Walaupun peristiwa yang lebih menggegerkan dan mengejutkan belum memuncak, akan tetapi suasana semakin memanas pada saat seluruh tukang sihir yang didatangkan oleh Fir’aun beriman kepada Allah Azza wa Jalla:
قال الله تعالى : وَأُلۡقِيَ ٱلسَّحَرَةُ سَٰجِدِينَ ١٢٠ قَالُوٓاْ ءَامَنَّا بِرَبِّ ٱلۡعَٰلَمِينَ ١٢١ رَبِّ مُوسَىٰ وَهَٰرُونَ [الأَعۡرَافِ:122-120]
Dan ahli-ahli sihir itu serta merta meniarapkan diri dengan bersujud. Mereka berkata: “Kami beriman kepada Tuhan semesta alam, “(yaitu) Tuhan Musa dan Harun”. [Al-A’raf/7: 120-122]
Maka Fir’aunpun mulai mengancam dan menindak mereka:
قال الله تعالى : لَأُقَطِّعَنَّ أَيۡدِيَكُمۡ وَأَرۡجُلَكُم مِّنۡ خِلَٰفٖ ثُمَّ لَأُصَلِّبَنَّكُمۡ أَجۡمَعِينَ [الأَعۡرَافِ: 124]
“Demi, sesungguhnya aku akan memotong tangan dan kakimu dengan bersilang secara bertimbal balik, kemudian sungguh-sungguh aku akan menyalib kamu semuanya.” [Al-A’raf/7: 124].

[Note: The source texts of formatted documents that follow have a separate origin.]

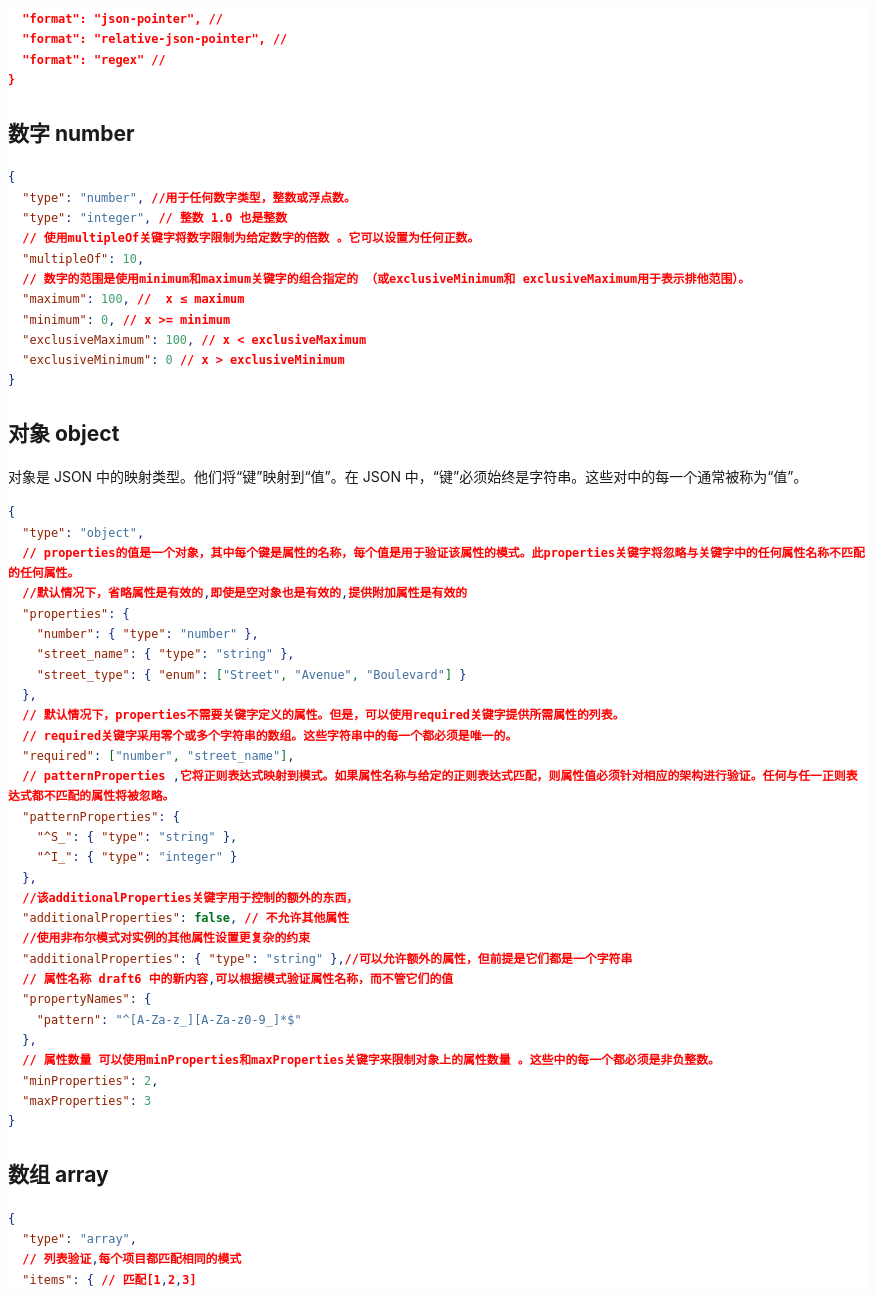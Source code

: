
 ```json
  "format": "json-pointer", //
  "format": "relative-json-pointer", //
  "format": "regex" //
}
```

## 数字 number

```json
{
  "type": "number", //用于任何数字类型，整数或浮点数。
  "type": "integer", // 整数 1.0 也是整数
  // 使用multipleOf关键字将数字限制为给定数字的倍数 。它可以设置为任何正数。
  "multipleOf": 10,
  // 数字的范围是使用minimum和maximum关键字的组合指定的 （或exclusiveMinimum和 exclusiveMaximum用于表示排他范围）。
  "maximum": 100, //  x ≤ maximum
  "minimum": 0, // x >= minimum
  "exclusiveMaximum": 100, // x < exclusiveMaximum
  "exclusiveMinimum": 0 // x > exclusiveMinimum
}
```

## 对象 object

对象是 JSON 中的映射类型。他们将“键”映射到“值”。在 JSON 中，“键”必须始终是字符串。这些对中的每一个通常被称为“值”。

```json
{
  "type": "object",
  // properties的值是一个对象，其中每个键是属性的名称，每个值是用于验证该属性的模式。此properties关键字将忽略与关键字中的任何属性名称不匹配的任何属性。
  //默认情况下，省略属性是有效的,即使是空对象也是有效的,提供附加属性是有效的
  "properties": {
    "number": { "type": "number" },
    "street_name": { "type": "string" },
    "street_type": { "enum": ["Street", "Avenue", "Boulevard"] }
  },
  // 默认情况下，properties不需要关键字定义的属性。但是，可以使用required关键字提供所需属性的列表。
  // required关键字采用零个或多个字符串的数组。这些字符串中的每一个都必须是唯一的。
  "required": ["number", "street_name"],
  // patternProperties ,它将正则表达式映射到模式。如果属性名称与给定的正则表达式匹配，则属性值必须针对相应的架构进行验证。任何与任一正则表达式都不匹配的属性将被忽略。
  "patternProperties": {
    "^S_": { "type": "string" },
    "^I_": { "type": "integer" }
  },
  //该additionalProperties关键字用于控制的额外的东西，
  "additionalProperties": false, // 不允许其他属性
  //使用非布尔模式对实例的其他属性设置更复杂的约束
  "additionalProperties": { "type": "string" },//可以允许额外的属性，但前提是它们都是一个字符串
  // 属性名称 draft6 中的新内容,可以根据模式验证属性名称，而不管它们的值
  "propertyNames": {
    "pattern": "^[A-Za-z_][A-Za-z0-9_]*$"
  },
  // 属性数量 可以使用minProperties和maxProperties关键字来限制对象上的属性数量 。这些中的每一个都必须是非负整数。
  "minProperties": 2,
  "maxProperties": 3
}
```
## 数组 array
```json
{ 
  "type": "array",
  // 列表验证,每个项目都匹配相同的模式
  "items": { // 匹配[1,2,3]
```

Para tukang sihir yang beriman ini tetap kepada pilihan nya, beriman kepada Allah Subhanahu wa Ta’ala meskipun diancam oleh Fir’aun.
4. Ikuti kebiasaan masyarakat disekitar kita selama itu bukan perkara yang haram. Maka kata Imam Ahmad Rahimahullah mengatakan janganlah engkau selisihi kebanyakan manusia kecuali dalam perkara yang haram.
5. Ketika Nabi Shalllahu’alayhi wa Sallam diantara manusia yang menolak adalah Abu Lahab sampai turun ayat dalam QS. Al – Lahab. Menunjukan bahwa dakwah Islam bukanlah dakwah Ashabiyah (kelompok), saat itu yang pertama kali menolak dakwah Rasulullah adalah keluarganya, bukan kabilahnya.
Allah telah menyatukan kaum Muslimin dimanapun ia berada dengan kalimat Tauhid, maka jangan dipecah belah.
6. Dilihat daei turun nya ayat QS. Al – Lahab ayat ke-1, ini merupakan salah satu mukjizat Al Quran terbesar, ketika ayat ini turun Abu Lahab masih hidup. Tetapi hukum Al Quran telah pasti dia jadi ahli neraka, padahal yang memusuhi Nabi Muhammad bukan hanya Abu Lahab.
7. Bahwasannya dalam mendidik, sisi memberi peringatan harus dijalankan, tapi sisi yang lain juga harus di jalani.
Misal bila kita melakukan kebaikan pasti balasan nya Surga.
Harus kita seimbangkan memberi peringatan dengan memberikan janji manis.